As our country and its experiment in democracy continue to grow and evolve, one of the most confounding questions we continue to wrestle with is how to properly regulate and police institutions that we imbue with great power. The founding fathers sought to solve this problem by avoiding the concentration of power in any one branch, institution, or individual and created the ingenious system of checks and balances.
Such a system, however, only works if a number of preconditions are in place. The parties must maintain some relative equilibrium in power, they must not hold undue influence over one another, and most importantly, the forces that could serve to corrupt one party must not have similar incentives/abilities to corrupt the party we hope to have the police.
“Ok,” you’re wondering, “what is the point of all this, Frances?”
Recently, we have watched the failure of this system in two very important and high profile circumstances.

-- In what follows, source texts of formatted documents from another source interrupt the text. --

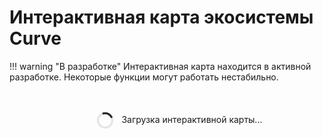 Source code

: # Интерактивная карта экосистемы Curve

!!! warning "В разработке"
    Интерактивная карта находится в активной разработке. Некоторые функции могут работать нестабильно.

<div class="ecosystem-container">
  <div id="ecosystem-map" style="width: 100%; background: var(--md-default-bg-color--lighter); border-radius: 8px; padding: 20px; margin: 0; min-height: 600px;">
    <p style="text-align: center; color: var(--md-default-fg-color--lighter);">
      <span class="loading-spinner"></span>
      Загрузка интерактивной карты...
    </p>
  </div>
  <div class="ecosystem-controls-wrapper">
    <div class="ecosystem-controls-row"></div>
  </div>
</div>

<style>
/* Main container */
.ecosystem-container {
  width: 100%;
  margin: 0 auto;
}

/* Ecosystem map container */
#ecosystem-map {
  position: relative;
  background: linear-gradient(135deg, 
    var(--md-default-bg-color) 0%, 
    var(--md-default-bg-color--lighter) 50%, 
    var(--md-default-bg-color--light) 100%);
  min-height: 600px;
}

/* Controls wrapper below map */
.ecosystem-controls-wrapper {
  margin-top: 20px;
  width: 100%;
}

.ecosystem-controls-row {
  display: flex;
  gap: 20px;
  flex-wrap: wrap;
  justify-content: center;
  align-items: flex-start;
}

/* Controls */
.ecosystem-controls {
  background: rgba(255, 255, 255, 0.05);
  backdrop-filter: blur(10px);
  padding: 12px 20px;
  border-radius: 12px;
  box-shadow: 0 4px 16px rgba(0, 0, 0, 0.1);
  border: 1px solid rgba(255, 255, 255, 0.1);
  display: flex;
  gap: 10px;
  align-items: center;
}

.ecosystem-controls h3 {
  margin: 0;
  margin-right: 10px;
  font-size: 14px;
  color: var(--md-default-fg-color);
  font-weight: 500;
}

.ecosystem-controls button {
  padding: 6px 14px;
  background: var(--md-primary-fg-color);
  color: white;
  border: none;
  border-radius: 6px;
  cursor: pointer;
  font-size: 12px;
  transition: all 0.2s ease;
  white-space: nowrap;
  display: inline-flex;
  align-items: center;
  gap: 5px;
}

.ecosystem-controls button:hover {
  transform: translateY(-1px);
  box-shadow: 0 2px 8px rgba(0, 0, 0, 0.2);
  background: var(--md-primary-fg-color--light);
}

/* Legend */
.ecosystem-legend {
  background: rgba(255, 255, 255, 0.05);
  backdrop-filter: blur(10px);
  padding: 12px 20px;
  border-radius: 12px;
  box-shadow: 0 4px 16px rgba(0, 0, 0, 0.1);
  border: 1px solid rgba(255, 255, 255, 0.1);
}

.ecosystem-legend h3 {
  margin: 0 0 8px 0;
  font-size: 14px;
  color: var(--md-default-fg-color);
  font-weight: 500;
}

.legend-items {
  display: flex;
  gap: 20px;
  flex-wrap: wrap;
}

.legend-item {
  display: flex;
  align-items: center;
  font-size: 12px;
  color: var(--md-default-fg-color);
}

.legend-dot {
  width: 10px;
  height: 10px;
  border-radius: 50%;
  margin-right: 6px;
  box-shadow: 0 0 3px rgba(0, 0, 0, 0.2);
}

/* Dark theme adjustments */
[data-md-color-scheme="slate"] .ecosystem-controls,
[data-md-color-scheme="slate"] .ecosystem-legend,
[data-md-color-scheme="curve-chad"] .ecosystem-controls,
[data-md-color-scheme="curve-chad"] .ecosystem-legend {
  background: rgba(0, 0, 0, 0.3);
  border-color: rgba(255, 255, 255, 0.1);
}

[data-md-color-scheme="slate"] .ecosystem-controls button,
[data-md-color-scheme="curve-chad"] .ecosystem-controls button {
  background: rgba(255, 255, 255, 0.1);
  color: var(--md-default-fg-color);
}

[data-md-color-scheme="slate"] .ecosystem-controls button:hover,
[data-md-color-scheme="curve-chad"] .ecosystem-controls button:hover {
  background: rgba(255, 255, 255, 0.2);
}

/* Loading spinner */
.loading-spinner {
  display: inline-block;
  width: 20px;
  height: 20px;
  border: 3px solid rgba(0, 0, 0, 0.1);
  border-top-color: var(--md-primary-fg-color);
  border-radius: 50%;
  animation: spin 1s linear infinite;
  margin-right: 10px;
  vertical-align: middle;
}

@keyframes spin {
  to { transform: rotate(360deg); }
}

/* Tooltip styles */
.ecosystem-tooltip {
  position: absolute;
  background: rgba(0, 0, 0, 0.9);
  color: white;
  padding: 12px;
  border-radius: 8px;
  pointer-events: none;
  opacity: 0;
  transition: opacity 0.2s;
  font-size: 13px;
  max-width: 250px;
  z-index: 1000;
  box-shadow: 0 4px 16px rgba(0, 0, 0, 0.3);
}

.ecosystem-tooltip h4 {
  margin: 0 0 8px 0;
  color: #fff;
  font-size: 14px;
}

.ecosystem-tooltip p {
  margin: 4px 0;
  line-height: 1.4;
}

/* Node and link styles */
.node {
  cursor: pointer;
}

.node circle {
  transition: r 0.2s ease;
}

.node:hover {
  filter: brightness(1.2);
}

/* Fullscreen mode styles */
.ecosystem-container:fullscreen {
  padding: 20px;
  overflow: hidden;
}

.ecosystem-container:fullscreen .ecosystem-controls-wrapper {
  position: fixed;
  bottom: 20px;
  left: 50%;
  transform: translateX(-50%);
  z-index: 10000;
  margin-top: 0;
}

.ecosystem-container:fullscreen #ecosystem-map {
  margin-bottom: 0;
}

/* Responsive */
@media screen and (max-width: 768px) {
  .ecosystem-controls-row {
    flex-direction: column;
    align-items: stretch;
  }
  
  .ecosystem-controls {
    flex-direction: column;
    align-items: flex-start;
  }
  
  .ecosystem-controls h3 {
    margin-bottom: 8px;
  }
  
  .ecosystem-controls button {
    width: 100%;
    justify-content: center;
  }
  
  .legend-items {
    flex-direction: column;
    gap: 8px;
  }
  
  .ecosystem-container:fullscreen .ecosystem-controls-wrapper {
    left: 20px;
    right: 20px;
    transform: none;
  }
}
</style>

On a local level, it seems to be clearer and clearer that the Orange County Informant Scandal will be a scandal in name only, with the bad actors who brought about the scandal escaping unpunished. On a national level, while the cookie is still crumbling, we have witnessed a Justice Department, which is ostensibly supposed to operate independently with the aim of…well, justice…, operating as a politically motivated partner of President Trump.

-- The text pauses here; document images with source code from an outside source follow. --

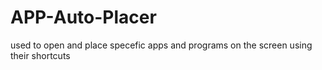 # APP-Auto-Placer
 used to open and place specefic apps and programs on the screen using their shortcuts
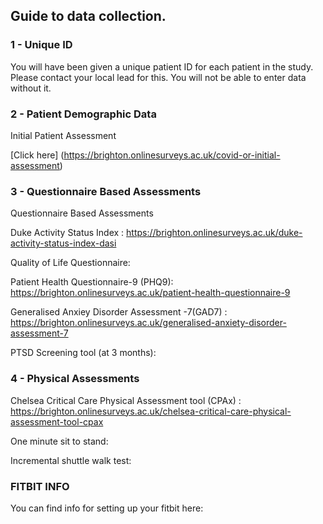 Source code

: ## Guide to data collection. 


### 1 - Unique ID

You will have been given a unique patient ID for each patient in the study. 
Please contact your local lead for this. You will not be able to enter data without it. 

### 2 - Patient Demographic Data

Initial Patient Assessment 

[Click here] (https://brighton.onlinesurveys.ac.uk/covid-or-initial-assessment)

### 3 - Questionnaire Based Assessments 

Questionnaire Based Assessments

Duke Activity Status Index : https://brighton.onlinesurveys.ac.uk/duke-activity-status-index-dasi

Quality of Life Questionnaire:

Patient Health Questionnaire-9 (PHQ9): https://brighton.onlinesurveys.ac.uk/patient-health-questionnaire-9

Generalised Anxiey Disorder Assessment -7(GAD7) :	https://brighton.onlinesurveys.ac.uk/generalised-anxiety-disorder-assessment-7

PTSD Screening tool (at 3 months): 

### 4 - Physical Assessments

Chelsea Critical Care Physical Assessment tool (CPAx) : https://brighton.onlinesurveys.ac.uk/chelsea-critical-care-physical-assessment-tool-cpax

One minute sit to stand: 

Incremental shuttle walk test: 


### FITBIT INFO

You can find info for setting up your fitbit here: 

 
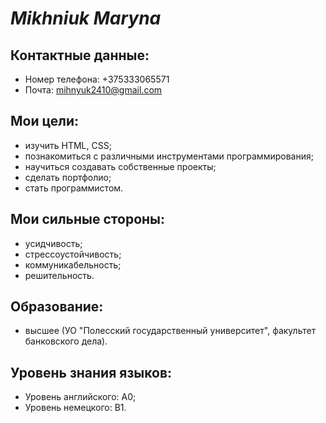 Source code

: # ***Mikhniuk Maryna***
 
## **Контактные данные:**
* Номер телефона: +375333065571
* Почта: mihnyuk2410@gmail.com
## **Мои цели:**
* изучить HTML, CSS;
* познакомиться с различными инструментами программирования;
* научиться создавать собственные проекты;
* сделать портфолио;
* стать программистом.
## **Мои сильные стороны:**
 * усидчивость; 
 * стрессоустойчивость;
 * коммуникабельность;
 * решительность.
## **Образование:**
* высшее (УО "Полесский государственный университет", факультет банковского дела). 
## **Уровень знания языков:**
* Уровень английского: А0;
* Уровень немецкого: B1.






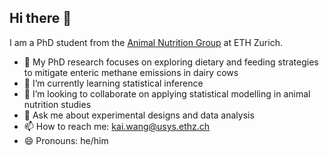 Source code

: ## Hi there 👋

I am a PhD student from the [Animal Nutrition Group](https://an.ias.ethz.ch/en) at ETH Zurich.

- 🔭 My PhD research focuses on exploring dietary and feeding strategies to mitigate enteric methane emissions in dairy cows
- 🌱 I’m currently learning statistical inference
- 👯 I’m looking to collaborate on applying statistical modelling in animal nutrition studies
- 💬 Ask me about experimental designs and data analysis
- 📫 How to reach me: kai.wang@usys.ethz.ch
- 😄 Pronouns: he/him

<!--
**WangKai7kkw/WangKai7kkw** is a ✨ _special_ ✨ repository because its `README.md` (this file) appears on your GitHub profile.

Here are some ideas to get you started:

- 🔭 I’m currently working on 
- 🌱 I’m currently learning Statistical Inference
- 👯 I’m looking to collaborate on applying 
- 🤔 I’m looking for help with ...
- 💬 Ask me about ...
- 📫 How to reach me: ...
- 😄 Pronouns: ...
- ⚡ Fun fact: ...
-->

Here in Orange County, the California Attorney General recently tried to quietly announce that their investigation into the informant scandal was complete. Despite ample evidence of misdeeds and perjury committed by law enforcement and the Orange County District Attorney’s office, the investigation is simply over without a single prosecution and not even so much as a report. The complete inaction of the Attorney General’s office as well as the United States Attorney’s Office, who have also unconvincingly claimed they were investigating the scandal without a single thing to show for it, will serve as a stain on both these offices and the decision makers who were utterly derelict in their duties.
Meanwhile, after a two year investigation by Special Counsel Robert Mueller, a position created specifically to ensure an investigation conducted independent from political pressure and foster the public trust, Attorney General William Barr did not wait 24 hours before decimating that trust and politicizing the process via an intellectually dishonest letter to Congress purporting to summarize the findings of Mueller's report. It was a transparent, politically motivated move designed to influence public perception of the report’s findings prior to its release. As I’ve said, this drama is still unfolding and we now know that Special Counsel Mueller personally objected to the content of the summary and Congress is weighing action against Barr including calls for his recusal from the investigation and the possibility of impeachment. However, much of the damage may have already been done as Barr’s letter has already significantly influenced the public debate over the report’s significance and in today’s lightning fast news cycle, that influence is hard to undo.
So, what went wrong and how do we fix this? I think there are two answers. First, watchdogs must be truly independent. In each of these cases, the entities charged with oversight were far too closely aligned and intertwined with those they were to be watching. Second, the vigilant public is the only true solution. In the context of the Mueller report, it appears the public is doing its job. This story is not simply going away as the Trump administration and Barr seemed to have hoped it might. In contrast, the public scrutiny of the informant scandal seems to have waned. After a flurry of coverage, the story became a national one. The California Attorney General and United States Attorney's Office expressed concern and assured the public that they would investigate and act. And then…they simply waited for the story to die. Sadly, it appears that they may have correctly calculated that public interest in this story would not persist.
Ultimately, all of the entities we are talking about derive their power from the public. As such, they must answer to the public when the public so demands. But, when the public is not vigilant, the incentive to perform the watchdog role subsides.
At the end of the day, we are the watchers. Each and every one of us. We cannot, unfortunately, trust that the watchdogs will be watching unless we are willing to vigilantly watch them.